Search the material below for the word "theorem" and copy every line in which it occurs.

=== Begin Enclosure ===

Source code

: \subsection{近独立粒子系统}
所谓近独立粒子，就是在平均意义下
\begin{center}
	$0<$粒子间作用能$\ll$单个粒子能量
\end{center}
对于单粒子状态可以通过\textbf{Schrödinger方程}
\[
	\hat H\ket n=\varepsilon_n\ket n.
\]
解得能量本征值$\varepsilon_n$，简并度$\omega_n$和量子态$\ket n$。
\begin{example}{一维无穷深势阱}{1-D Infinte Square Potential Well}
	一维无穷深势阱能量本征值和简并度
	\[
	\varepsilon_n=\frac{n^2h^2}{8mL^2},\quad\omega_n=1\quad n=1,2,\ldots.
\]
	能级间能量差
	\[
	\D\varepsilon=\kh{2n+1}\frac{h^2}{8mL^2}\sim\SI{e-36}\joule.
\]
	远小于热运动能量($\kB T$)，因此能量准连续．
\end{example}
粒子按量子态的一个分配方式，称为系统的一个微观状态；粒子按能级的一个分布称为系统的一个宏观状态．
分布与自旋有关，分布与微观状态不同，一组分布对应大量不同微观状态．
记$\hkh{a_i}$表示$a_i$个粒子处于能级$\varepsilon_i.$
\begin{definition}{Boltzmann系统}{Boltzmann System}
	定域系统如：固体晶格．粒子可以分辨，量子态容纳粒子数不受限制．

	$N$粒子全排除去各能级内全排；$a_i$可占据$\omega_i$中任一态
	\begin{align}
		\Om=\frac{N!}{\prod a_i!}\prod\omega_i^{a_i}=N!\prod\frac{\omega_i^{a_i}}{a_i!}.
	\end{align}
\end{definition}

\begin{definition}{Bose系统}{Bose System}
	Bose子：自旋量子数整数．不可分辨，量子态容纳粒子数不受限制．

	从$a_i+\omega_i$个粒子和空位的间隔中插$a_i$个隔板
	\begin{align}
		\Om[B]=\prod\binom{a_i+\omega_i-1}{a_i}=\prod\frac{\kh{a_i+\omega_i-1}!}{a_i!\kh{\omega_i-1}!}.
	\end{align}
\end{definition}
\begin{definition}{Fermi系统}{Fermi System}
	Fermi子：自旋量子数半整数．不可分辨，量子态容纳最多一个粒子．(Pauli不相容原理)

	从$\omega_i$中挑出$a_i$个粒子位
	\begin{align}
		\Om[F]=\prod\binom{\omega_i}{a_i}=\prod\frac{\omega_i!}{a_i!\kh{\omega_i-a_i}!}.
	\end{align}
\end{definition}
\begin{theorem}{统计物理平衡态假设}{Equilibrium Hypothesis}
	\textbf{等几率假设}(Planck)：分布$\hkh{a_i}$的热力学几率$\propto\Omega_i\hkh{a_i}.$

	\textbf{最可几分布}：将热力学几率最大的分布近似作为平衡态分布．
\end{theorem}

=== End Enclosure ===

RESULT BELOW:
\begin{theorem}{统计物理平衡态假设}{Equilibrium Hypothesis}
\end{theorem}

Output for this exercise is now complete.